To tyle  subiektywności.  Jeszcze wypada trochę o konkretach. Miejsce jest nieduże, ale przytulne. Tak na oko max. 10 stolików. W ofercie szeroko. Są i ciasteczka owsiane, jabłecznik. Piwo, koktaile, nachosy, tosty, kanapki na ciepło, kakao, szprycery, jogurty. Oj tak, ciężko o spójność :) Choć, co trzeba oddać, im dłużej sondowałem menu, tym bardziej przekonuję się o jego szerokości i możliwościom sprostania wielu gościom. Próbując podsumować - mały głód można tu zaspokoić, na słodko i na słono. Oraz wiele różnych smaków pomiędzy. To przyjemne. i do tego wifi, płatność kartą i nienarzucająca się muzyka w tle.

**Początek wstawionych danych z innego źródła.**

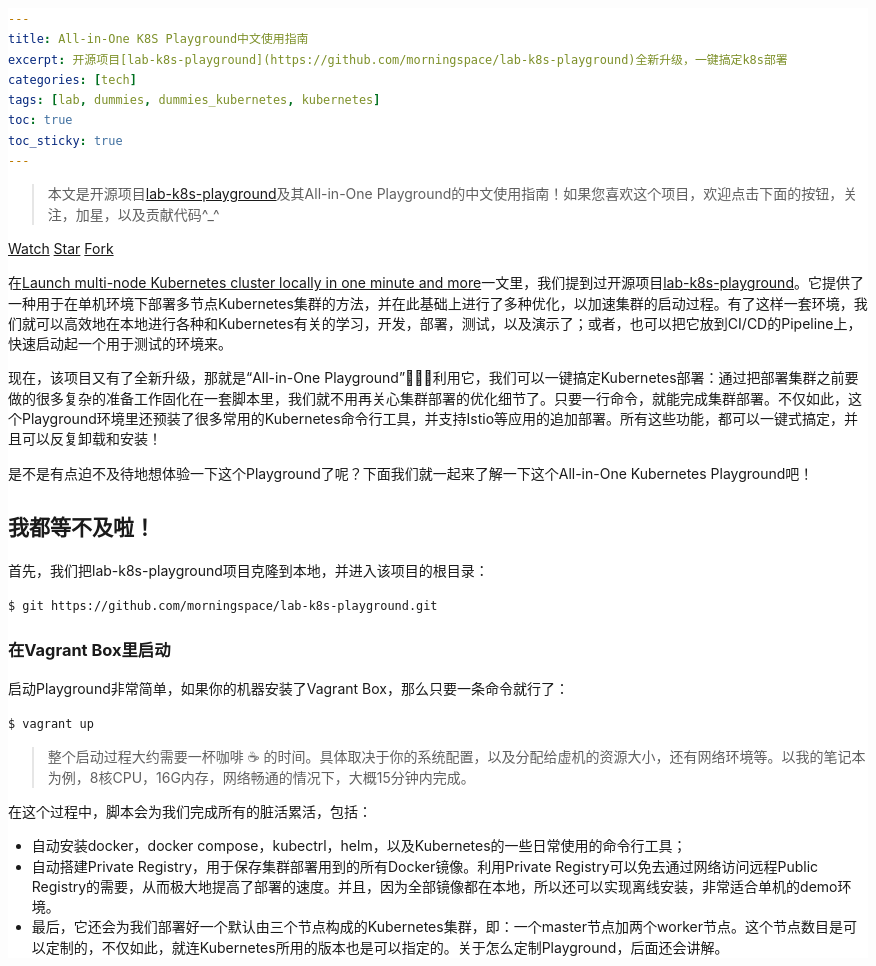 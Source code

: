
 ```yaml
---
title: All-in-One K8S Playground中文使用指南
excerpt: 开源项目[lab-k8s-playground](https://github.com/morningspace/lab-k8s-playground)全新升级，一键搞定k8s部署
categories: [tech]
tags: [lab, dummies, dummies_kubernetes, kubernetes]
toc: true
toc_sticky: true
---
```



<script async defer src="https://buttons.github.io/buttons.js"></script>

> 本文是开源项目[lab-k8s-playground](https://github.com/morningspace/lab-k8s-playground)及其All-in-One Playground的中文使用指南！如果您喜欢这个项目，欢迎点击下面的按钮，关注，加星，以及贡献代码^_^

<a class="github-button" href="https://github.com/morningspace/lab-k8s-playground/subscription" data-icon="octicon-eye" data-size="large" aria-label="Watch morningspace/lab-k8s-playground on GitHub">Watch</a> <a class="github-button" href="https://github.com/morningspace/lab-k8s-playground" data-icon="octicon-star" data-size="large" aria-label="Star morningspace/lab-k8s-playground on GitHub">Star</a> <a class="github-button" href="https://github.com/morningspace/lab-k8s-playground/fork" data-icon="octicon-repo-forked" data-size="large" aria-label="Fork morningspace/lab-k8s-playground on GitHub">Fork</a>

在[Launch multi-node Kubernetes cluster locally in one minute and more](https://morningspace.github.io/tech/k8s-run/)一文里，我们提到过开源项目[lab-k8s-playground](https://github.com/morningspace/lab-k8s-playground)。它提供了一种用于在单机环境下部署多节点Kubernetes集群的方法，并在此基础上进行了多种优化，以加速集群的启动过程。有了这样一套环境，我们就可以高效地在本地进行各种和Kubernetes有关的学习，开发，部署，测试，以及演示了；或者，也可以把它放到CI/CD的Pipeline上，快速启动起一个用于测试的环境来。

现在，该项目又有了全新升级，那就是“All-in-One Playground”🎉🎉🎉利用它，我们可以一键搞定Kubernetes部署：通过把部署集群之前要做的很多复杂的准备工作固化在一套脚本里，我们就不用再关心集群部署的优化细节了。只要一行命令，就能完成集群部署。不仅如此，这个Playground环境里还预装了很多常用的Kubernetes命令行工具，并支持Istio等应用的追加部署。所有这些功能，都可以一键式搞定，并且可以反复卸载和安装！

是不是有点迫不及待地想体验一下这个Playground了呢？下面我们就一起来了解一下这个All-in-One Kubernetes Playground吧！

## 我都等不及啦！

首先，我们把lab-k8s-playground项目克隆到本地，并进入该项目的根目录：
```shell
$ git https://github.com/morningspace/lab-k8s-playground.git
```

### 在Vagrant Box里启动

启动Playground非常简单，如果你的机器安装了Vagrant Box，那么只要一条命令就行了：
```shell
$ vagrant up
```

> 整个启动过程大约需要一杯咖啡 ☕️ 的时间。具体取决于你的系统配置，以及分配给虚机的资源大小，还有网络环境等。以我的笔记本为例，8核CPU，16G内存，网络畅通的情况下，大概15分钟内完成。

在这个过程中，脚本会为我们完成所有的脏活累活，包括：
* 自动安装docker，docker compose，kubectrl，helm，以及Kubernetes的一些日常使用的命令行工具；
* 自动搭建Private Registry，用于保存集群部署用到的所有Docker镜像。利用Private Registry可以免去通过网络访问远程Public Registry的需要，从而极大地提高了部署的速度。并且，因为全部镜像都在本地，所以还可以实现离线安装，非常适合单机的demo环境。
* 最后，它还会为我们部署好一个默认由三个节点构成的Kubernetes集群，即：一个master节点加两个worker节点。这个节点数目是可以定制的，不仅如此，就连Kubernetes所用的版本也是可以指定的。关于怎么定制Playground，后面还会讲解。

Co więc mamy, tak tytułem podsumowania? Kawa to masówka spod marki Mauro, chociaż przyrządzona z pewną świadomością roboty no i z oferty producenta to wersja "de luxe" - druga w kolejności najlepsza kawa dostępna. Zdecydowanie gorzka, z czekoladowym posmakiem. Aromatem nie zachwyci wybitnie, choć swój poziom trzyma. To też należy doceniać. Nie każda kawa musi być wybitna. Umiejętności obsługi warto docenić. Miejsce ma swój klimat, specyficzny i PRL-owski, ze starymi meblami i totalnym misz-maszem. Miś jednak raportuje, że w łazience czysto i schludnie. Za barem menu powala, aż trudno się połapać, jednak po bliższym przejrzeniu jest całkiem szerokie i zaspokoi niejeden smak. Czy chciałbym żeby przyciągnęła mnie tutaj śwetna kawa? Taka naprawdę świeża, o zbalansowanym, gorzko-kwaśnym smaku? Zdecydowanie. Czy jednak przez to będę chciał to miejsce omijać? Zdecydowanie nie!